• EXERCISE AIM
Repeat the records below exactly, leaving out every picture.

(Stored data entries)
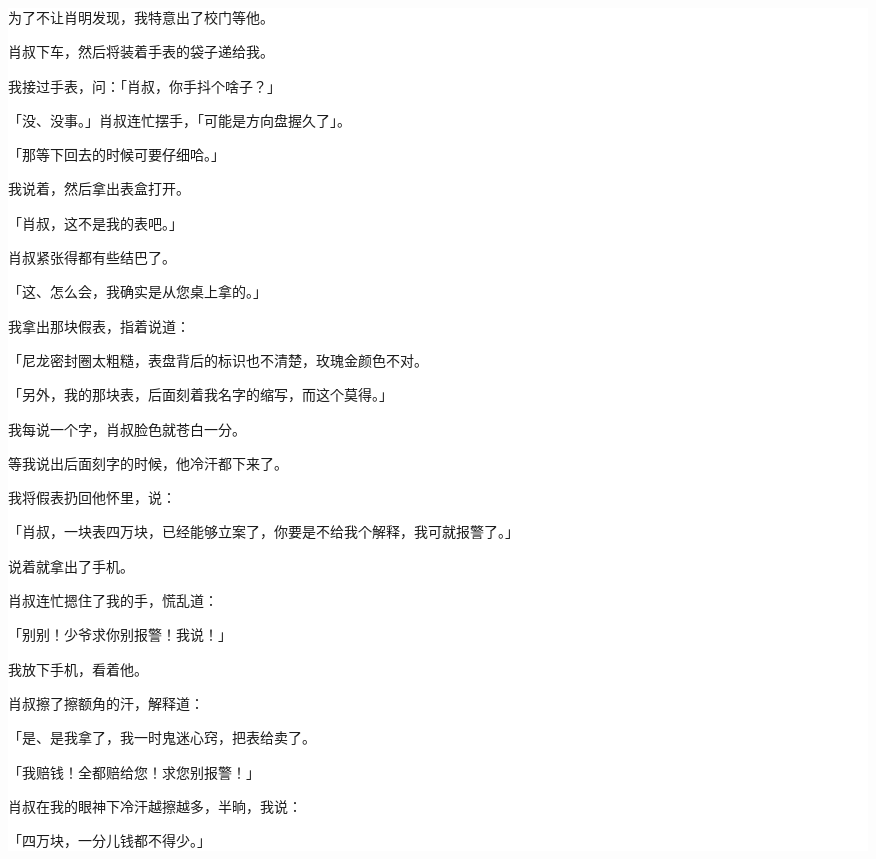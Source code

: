 为了不让肖明发现，我特意出了校门等他。


肖叔下车，然后将装着手表的袋子递给我。


我接过手表，问：「肖叔，你手抖个啥子？」


「没、没事。」肖叔连忙摆手，「可能是方向盘握久了」。


「那等下回去的时候可要仔细哈。」


我说着，然后拿出表盒打开。


「肖叔，这不是我的表吧。」


肖叔紧张得都有些结巴了。


「这、怎么会，我确实是从您桌上拿的。」


我拿出那块假表，指着说道：


「尼龙密封圈太粗糙，表盘背后的标识也不清楚，玫瑰金颜色不对。


「另外，我的那块表，后面刻着我名字的缩写，而这个莫得。」


我每说一个字，肖叔脸色就苍白一分。


等我说出后面刻字的时候，他冷汗都下来了。


我将假表扔回他怀里，说：


「肖叔，一块表四万块，已经能够立案了，你要是不给我个解释，我可就报警了。」


说着就拿出了手机。


肖叔连忙摁住了我的手，慌乱道：


「别别！少爷求你别报警！我说！」


我放下手机，看着他。


肖叔擦了擦额角的汗，解释道：


「是、是我拿了，我一时鬼迷心窍，把表给卖了。


「我赔钱！全都赔给您！求您别报警！」


肖叔在我的眼神下冷汗越擦越多，半晌，我说：


「四万块，一分儿钱都不得少。」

• ANSWER
Source code

: 为了不让肖明发现，我特意出了校门等他。


肖叔下车，然后将装着手表的袋子递给我。


我接过手表，问：「肖叔，你手抖个啥子？」


「没、没事。」肖叔连忙摆手，「可能是方向盘握久了」。


「那等下回去的时候可要仔细哈。」


我说着，然后拿出表盒打开。


「肖叔，这不是我的表吧。」


肖叔紧张得都有些结巴了。


「这、怎么会，我确实是从您桌上拿的。」


我拿出那块假表，指着说道：


「尼龙密封圈太粗糙，表盘背后的标识也不清楚，玫瑰金颜色不对。


「另外，我的那块表，后面刻着我名字的缩写，而这个莫得。」


我每说一个字，肖叔脸色就苍白一分。


等我说出后面刻字的时候，他冷汗都下来了。


我将假表扔回他怀里，说：


「肖叔，一块表四万块，已经能够立案了，你要是不给我个解释，我可就报警了。」


说着就拿出了手机。


肖叔连忙摁住了我的手，慌乱道：


「别别！少爷求你别报警！我说！」


我放下手机，看着他。


肖叔擦了擦额角的汗，解释道：


「是、是我拿了，我一时鬼迷心窍，把表给卖了。


「我赔钱！全都赔给您！求您别报警！」


肖叔在我的眼神下冷汗越擦越多，半晌，我说：


「四万块，一分儿钱都不得少。」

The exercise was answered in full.